══ SOURCE RECORDS ══
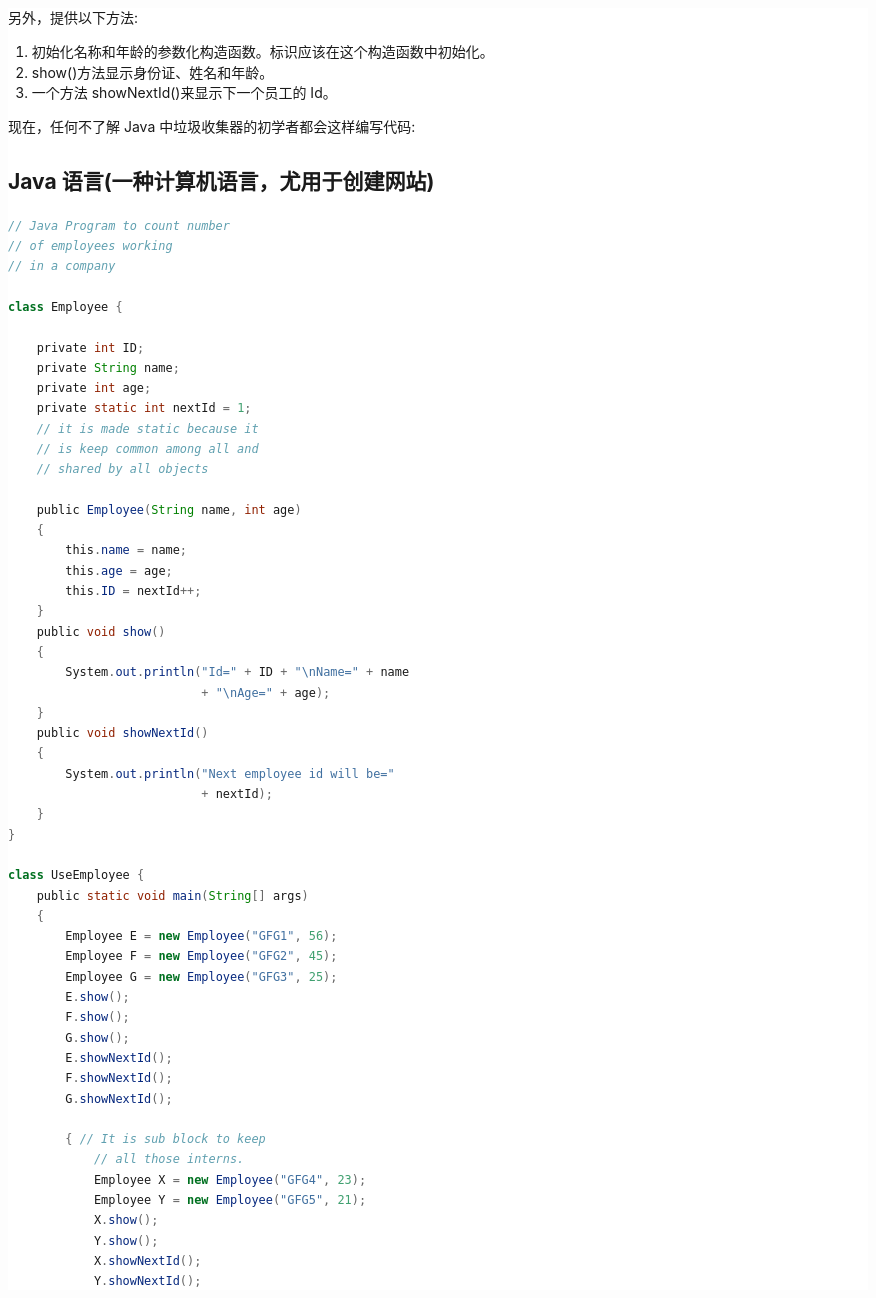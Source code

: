 另外，提供以下方法:

1.  初始化名称和年龄的参数化构造函数。标识应该在这个构造函数中初始化。
2.  show()方法显示身份证、姓名和年龄。
3.  一个方法 showNextId()来显示下一个员工的 Id。

现在，任何不了解 Java 中垃圾收集器的初学者都会这样编写代码:

## Java 语言(一种计算机语言，尤用于创建网站)

```java
// Java Program to count number
// of employees working
// in a company

class Employee {

    private int ID;
    private String name;
    private int age;
    private static int nextId = 1;
    // it is made static because it
    // is keep common among all and
    // shared by all objects

    public Employee(String name, int age)
    {
        this.name = name;
        this.age = age;
        this.ID = nextId++;
    }
    public void show()
    {
        System.out.println("Id=" + ID + "\nName=" + name
                           + "\nAge=" + age);
    }
    public void showNextId()
    {
        System.out.println("Next employee id will be="
                           + nextId);
    }
}

class UseEmployee {
    public static void main(String[] args)
    {
        Employee E = new Employee("GFG1", 56);
        Employee F = new Employee("GFG2", 45);
        Employee G = new Employee("GFG3", 25);
        E.show();
        F.show();
        G.show();
        E.showNextId();
        F.showNextId();
        G.showNextId();

        { // It is sub block to keep
            // all those interns.
            Employee X = new Employee("GFG4", 23);
            Employee Y = new Employee("GFG5", 21);
            X.show();
            Y.show();
            X.showNextId();
            Y.showNextId();
```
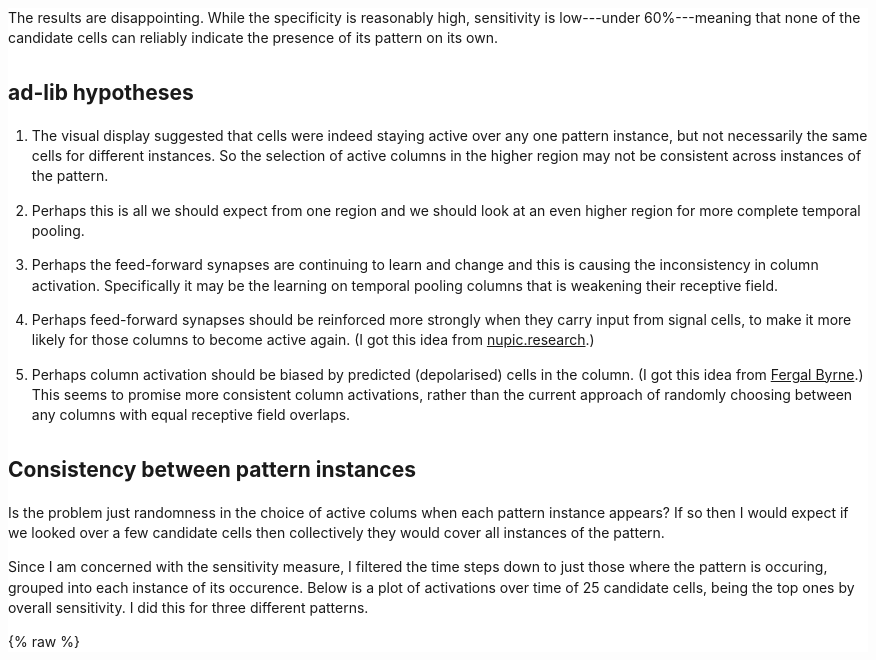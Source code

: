 The results are disappointing. While the specificity is reasonably
high, sensitivity is low---under 60%---meaning that none of the
candidate cells can reliably indicate the presence of its pattern on
its own.

## ad-lib hypotheses

1. The visual display suggested that cells were indeed staying active
over any one pattern instance, but not necessarily the same cells for
different instances. So the selection of active columns in the higher
region may not be consistent across instances of the pattern.

2. Perhaps this is all we should expect from one region and we should
look at an even higher region for more complete temporal pooling.

3. Perhaps the feed-forward synapses are continuing to learn and
change and this is causing the inconsistency in column activation.
Specifically it may be the learning on temporal pooling columns that
is weakening their receptive field.

4. Perhaps feed-forward synapses should be reinforced more strongly
when they carry input from signal cells, to make it more likely for
those columns to become active again. (I got this idea from
[nupic.research](https://github.com/numenta/nupic.research/blob/ea7ce86805594dcaaa8a1663d5d441fac5823c40/sensorimotor/sensorimotor/temporal_pooler.py#L97).)

5. Perhaps column activation should be biased by predicted
(depolarised) cells in the column. (I got this idea from [Fergal
Byrne](http://lists.numenta.org/pipermail/nupic-theory_lists.numenta.org/2014-August/001165.html).)
This seems to promise more consistent column activations, rather than
the current approach of randomly choosing between any columns with
equal receptive field overlaps.

## Consistency between pattern instances

Is the problem just randomness in the choice of active colums when
each pattern instance appears? If so then I would expect if we looked
over a few candidate cells then collectively they would cover all
instances of the pattern.

Since I am concerned with the sensitivity measure, I filtered the time
steps down to just those where the pattern is occuring, grouped into
each instance of its occurence. Below is a plot of activations over
time of 25 candidate cells, being the top ones by overall sensitivity.
I did this for three different patterns.

{% raw %}
<style>
#runs-plot {
  width: 800px;
  height: 900px;
  margin-left: -60px;
  padding: 40px 20px 40px 60px;
  color: #444444;
  font-family: Helvetica, Arial, sans-serif;
  font-weight: bold;
  font-size: 14px;
}
#runs-plot chart {
  width: 100%;
  height: 30%;
  margin-bottom: 40px;
  background-color: rgba(0,0,0,0.05);
}
#runs-plot .legend-y {
  position: absolute;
═══
Quote the data exactly, leaving every image out of the copy.

Source code

: 另外，提供以下方法:

1.  初始化名称和年龄的参数化构造函数。标识应该在这个构造函数中初始化。
2.  show()方法显示身份证、姓名和年龄。
3.  一个方法 showNextId()来显示下一个员工的 Id。

现在，任何不了解 Java 中垃圾收集器的初学者都会这样编写代码:

## Java 语言(一种计算机语言，尤用于创建网站)

```java
// Java Program to count number
// of employees working
// in a company

class Employee {

    private int ID;
    private String name;
    private int age;
    private static int nextId = 1;
    // it is made static because it
    // is keep common among all and
    // shared by all objects

    public Employee(String name, int age)
    {
        this.name = name;
        this.age = age;
        this.ID = nextId++;
    }
    public void show()
    {
        System.out.println("Id=" + ID + "\nName=" + name
                           + "\nAge=" + age);
    }
    public void showNextId()
    {
        System.out.println("Next employee id will be="
                           + nextId);
    }
}

class UseEmployee {
    public static void main(String[] args)
    {
        Employee E = new Employee("GFG1", 56);
        Employee F = new Employee("GFG2", 45);
        Employee G = new Employee("GFG3", 25);
        E.show();
        F.show();
        G.show();
        E.showNextId();
        F.showNextId();
        G.showNextId();

        { // It is sub block to keep
            // all those interns.
            Employee X = new Employee("GFG4", 23);
            Employee Y = new Employee("GFG5", 21);
            X.show();
            Y.show();
            X.showNextId();
            Y.showNextId();
```
Source code

: The results are disappointing. While the specificity is reasonably
high, sensitivity is low---under 60%---meaning that none of the
candidate cells can reliably indicate the presence of its pattern on
its own.

## ad-lib hypotheses

1. The visual display suggested that cells were indeed staying active
over any one pattern instance, but not necessarily the same cells for
different instances. So the selection of active columns in the higher
region may not be consistent across instances of the pattern.

2. Perhaps this is all we should expect from one region and we should
look at an even higher region for more complete temporal pooling.

3. Perhaps the feed-forward synapses are continuing to learn and
change and this is causing the inconsistency in column activation.
Specifically it may be the learning on temporal pooling columns that
is weakening their receptive field.

4. Perhaps feed-forward synapses should be reinforced more strongly
when they carry input from signal cells, to make it more likely for
those columns to become active again. (I got this idea from
[nupic.research](https://github.com/numenta/nupic.research/blob/ea7ce86805594dcaaa8a1663d5d441fac5823c40/sensorimotor/sensorimotor/temporal_pooler.py#L97).)

5. Perhaps column activation should be biased by predicted
(depolarised) cells in the column. (I got this idea from [Fergal
Byrne](http://lists.numenta.org/pipermail/nupic-theory_lists.numenta.org/2014-August/001165.html).)
This seems to promise more consistent column activations, rather than
the current approach of randomly choosing between any columns with
equal receptive field overlaps.

## Consistency between pattern instances

Is the problem just randomness in the choice of active colums when
each pattern instance appears? If so then I would expect if we looked
over a few candidate cells then collectively they would cover all
instances of the pattern.

Since I am concerned with the sensitivity measure, I filtered the time
steps down to just those where the pattern is occuring, grouped into
each instance of its occurence. Below is a plot of activations over
time of 25 candidate cells, being the top ones by overall sensitivity.
I did this for three different patterns.

{% raw %}
<style>
#runs-plot {
  width: 800px;
  height: 900px;
  margin-left: -60px;
  padding: 40px 20px 40px 60px;
  color: #444444;
  font-family: Helvetica, Arial, sans-serif;
  font-weight: bold;
  font-size: 14px;
}
#runs-plot chart {
  width: 100%;
  height: 30%;
  margin-bottom: 40px;
  background-color: rgba(0,0,0,0.05);
}
#runs-plot .legend-y {
  position: absolute;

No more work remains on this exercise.